Le changement plus large
Il est tentant de lire le projet de loi comme une liste de réformes distinctes. Il est plus utile de le lire comme un simple changement dans l’hypothèse par défaut du droit du travail britannique de 2026 : l’employé est traité comme protégé dès le départ, et l’employeur porte la charge de concevoir des processus équitables dès le premier jour. Le projet de loi ne supprime pas la capacité de l'employeur de gérer le rendement, de mettre fin à l'emploi ou de recourir à une main-d'œuvre flexible. Cela nécessite que chacune de ces activités soit réalisée avec plus de structure et plus de preuves que ce qui a été historiquement la norme.
Les fonctions RH qui entament dès maintenant le travail de refonte – en particulier sur les périodes de probation, les contrats et les capacités des managers – trouveront la transition gérable. Ceux qui attendent les dates de début se retrouveront à réécrire leur politique sous la pression opérationnelle.

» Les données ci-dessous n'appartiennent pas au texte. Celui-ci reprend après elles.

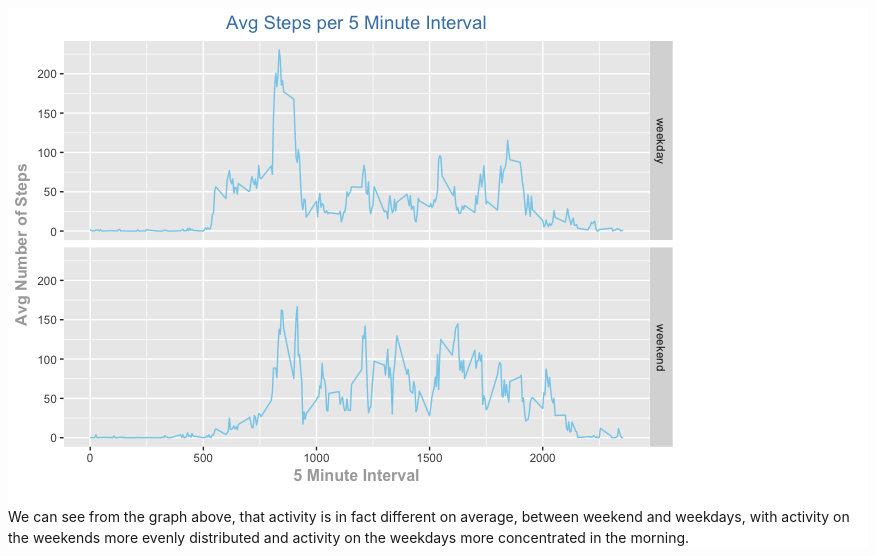 ![](PA1_template_files/figure-html/unnamed-chunk-19-1.png)


We can see from the graph above, that activity is in fact different on average, between weekend and weekdays, with activity on the weekends more evenly distributed and activity on the weekdays more concentrated in the morning.

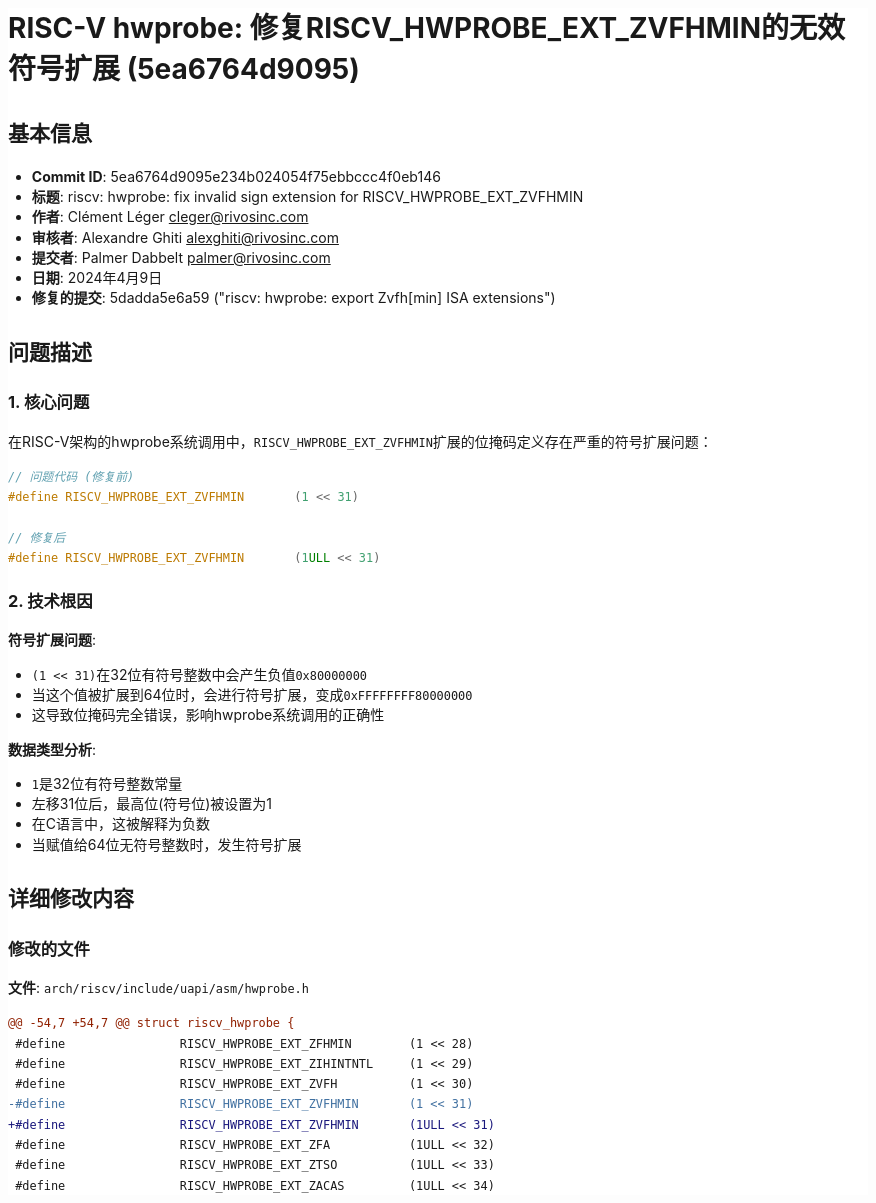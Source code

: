 # RISC-V hwprobe: 修复RISCV_HWPROBE_EXT_ZVFHMIN的无效符号扩展 (5ea6764d9095)

## 基本信息

- **Commit ID**: 5ea6764d9095e234b024054f75ebbccc4f0eb146
- **标题**: riscv: hwprobe: fix invalid sign extension for RISCV_HWPROBE_EXT_ZVFHMIN
- **作者**: Clément Léger <cleger@rivosinc.com>
- **审核者**: Alexandre Ghiti <alexghiti@rivosinc.com>
- **提交者**: Palmer Dabbelt <palmer@rivosinc.com>
- **日期**: 2024年4月9日
- **修复的提交**: 5dadda5e6a59 ("riscv: hwprobe: export Zvfh[min] ISA extensions")

## 问题描述

### 1. 核心问题

在RISC-V架构的hwprobe系统调用中，`RISCV_HWPROBE_EXT_ZVFHMIN`扩展的位掩码定义存在严重的符号扩展问题：

```c
// 问题代码 (修复前)
#define RISCV_HWPROBE_EXT_ZVFHMIN       (1 << 31)

// 修复后
#define RISCV_HWPROBE_EXT_ZVFHMIN       (1ULL << 31)
```

### 2. 技术根因

**符号扩展问题**:
- `(1 << 31)`在32位有符号整数中会产生负值`0x80000000`
- 当这个值被扩展到64位时，会进行符号扩展，变成`0xFFFFFFFF80000000`
- 这导致位掩码完全错误，影响hwprobe系统调用的正确性

**数据类型分析**:
- `1`是32位有符号整数常量
- 左移31位后，最高位(符号位)被设置为1
- 在C语言中，这被解释为负数
- 当赋值给64位无符号整数时，发生符号扩展

## 详细修改内容

### 修改的文件

**文件**: `arch/riscv/include/uapi/asm/hwprobe.h`

```diff
@@ -54,7 +54,7 @@ struct riscv_hwprobe {
 #define                RISCV_HWPROBE_EXT_ZFHMIN        (1 << 28)
 #define                RISCV_HWPROBE_EXT_ZIHINTNTL     (1 << 29)
 #define                RISCV_HWPROBE_EXT_ZVFH          (1 << 30)
-#define                RISCV_HWPROBE_EXT_ZVFHMIN       (1 << 31)
+#define                RISCV_HWPROBE_EXT_ZVFHMIN       (1ULL << 31)
 #define                RISCV_HWPROBE_EXT_ZFA           (1ULL << 32)
 #define                RISCV_HWPROBE_EXT_ZTSO          (1ULL << 33)
 #define                RISCV_HWPROBE_EXT_ZACAS         (1ULL << 34)
```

Pour les employeurs britanniques ayant une main-d'œuvre transfrontalière, les services juridiques de Serene Jade comprennent des consultations d'avocats qualifiés au Royaume-Uni sur la refonte des contrats, les cadres de probation et la conformité des licences de sponsor dans le cadre du nouveau régime.
##FAQ
Q : Le projet de loi signifie-t-il que nous ne pouvons licencier personne pendant la probation ? R : Non. Une période initiale légale devrait permettre une procédure plus légère en cas de licenciement anticipé, mais la procédure devra néanmoins être équitable et documentée. Les licenciements informels et sans papiers pendant la probation comporteront nettement plus de risques qu’aujourd’hui.
Q : Devons-nous offrir des heures garanties à chaque travailleur zéro heure ? R : Ce droit devrait s'appliquer aux travailleurs dont les heures réelles sur une période de référence démontrent un modèle régulier. Le travail véritablement irrégulier et occasionnel est traité différemment, mais le seuil et les modalités seront fixés dans la réglementation, de sorte que la rédaction du contrat doit anticiper les deux résultats.
Q : Quand les modifications entreront-elles réellement en vigueur ? R : Le démarrage se fait par étapes et plusieurs éléments dépendent de la législation secondaire et de la consultation. L’horizon de planification réaliste pour la plupart des changements substantiels est à partir de 2026, mais le travail sur les contrats, les politiques et les systèmes devrait être en cours bien avant cette date pour éviter une mise en œuvre compressée.